The Cauld Lad of Hylton is a ghost of murdered stable boy Robert Skelton, said to haunt the ruins of Hylton Castle (in Sunderland, Northern England). The events are said to have taken place in the 16th or 17th century and there are several legends concerning the ghost's origins.

==Legend==
One story states that the stable boy was caught courting Baron Hylton's daughter, and was killed.

Another version says that the baron ordered that his horse be prepared for an important journey, but Skelton had overslept. There are several versions of what happened next. The enraged baron was said to have either decapitated the boy, stabbed him with a nearby pitchfork, or hit him on the back of the head with a riding crop, striking a spot that had been injured (and weakened) the day before, causing a fatal blow.

The baron was then reported to have disposed of the body in a deep pond, or an unused well.

Several months later, the body was recovered. The baron was tried for Skelton's murder, but had an alibi. An old farm worker stated that the baron had ordered the boy to remove a tool from the top shelf in the barn, and the boy had fallen, seriously wounding himself in the process. The baron had tended to the wounds, but the boy had died. It is on record that Robert Hylton, 13th Baron Hylton was pardoned in 1609.

Soon afterwards, strange events began to occur in the castle. The kitchen would be tidied at night if left in a mess, or messed up if left tidy. An unseen person would take hot ashes from the fires, and lie on them, leaving an imprint of a body. Chamber pots were emptied on the floor.

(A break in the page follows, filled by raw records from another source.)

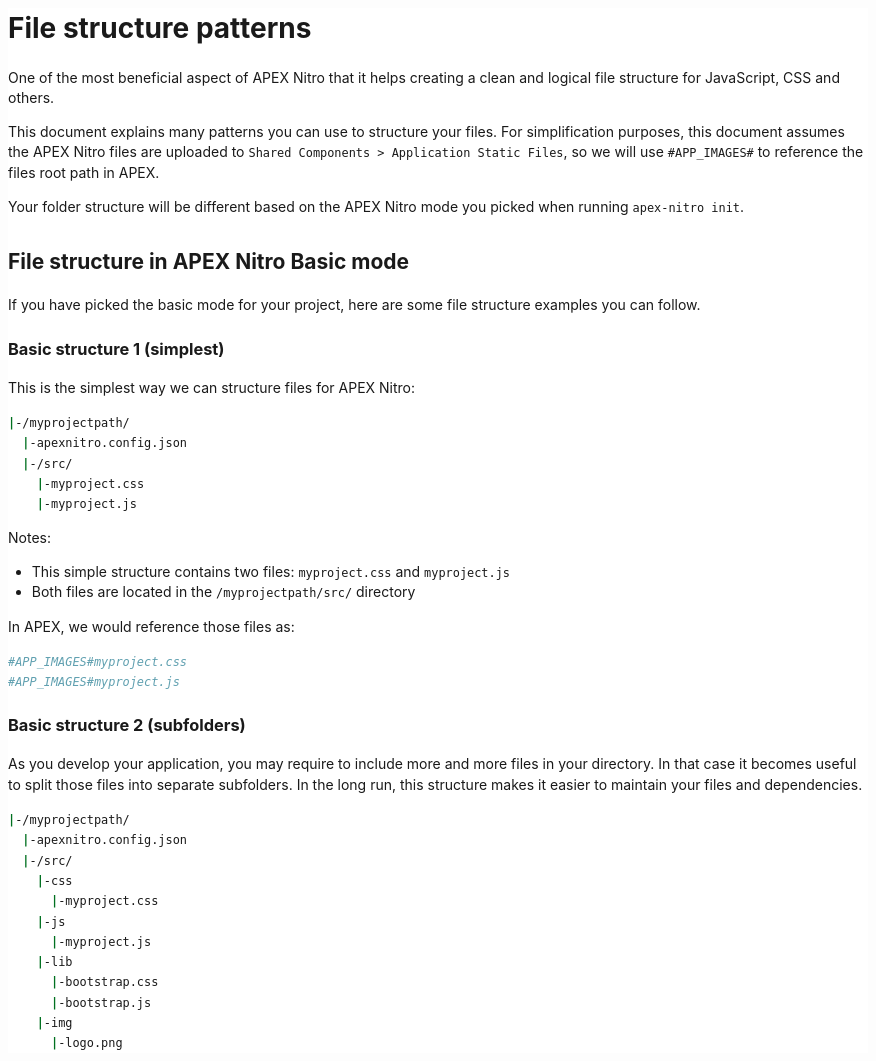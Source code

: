 # File structure patterns

One of the most beneficial aspect of APEX Nitro that it helps creating a clean and logical file structure for JavaScript, CSS and others.

This document explains many patterns you can use to structure your files. For simplification purposes, this document assumes the APEX Nitro files are uploaded to `Shared Components > Application Static Files`, so we will use `#APP_IMAGES#` to reference the files root path in APEX.

Your folder structure will be different based on the APEX Nitro mode you picked when running `apex-nitro init`.

## File structure in APEX Nitro Basic mode

If you have picked the basic mode for your project, here are some file structure examples you can follow.

### Basic structure 1 (simplest)

This is the simplest way we can structure files for APEX Nitro:

```bash
|-/myprojectpath/
  |-apexnitro.config.json
  |-/src/
    |-myproject.css
    |-myproject.js
```

Notes:

- This simple structure contains two files: `myproject.css` and `myproject.js`
- Both files are located in the `/myprojectpath/src/` directory

In APEX, we would reference those files as:

```bash
#APP_IMAGES#myproject.css
#APP_IMAGES#myproject.js
```

### Basic structure 2 (subfolders)

As you develop your application, you may require to include more and more files in your directory. In that case it becomes useful to split those files into separate subfolders. In the long run, this structure makes it easier to maintain your files and dependencies.

```bash
|-/myprojectpath/
  |-apexnitro.config.json
  |-/src/
    |-css
      |-myproject.css
    |-js
      |-myproject.js
    |-lib
      |-bootstrap.css
      |-bootstrap.js
    |-img
      |-logo.png
```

After a while, a cook stayed up until midnight to see who was causing the mischief. He saw the ghost of a naked boy, and heard him crying "I'm cauld" ("I'm cold"). The cook and his wife left a warm cloak for the ghost, and the next night they heard, "Here's a cloak and here's a hood, the Cauld Lad of Hylton will do no more good." The ghost disappeared and the strange occurrences ceased, though even now people claim to have heard the ghostly cries of the Cauld Lad.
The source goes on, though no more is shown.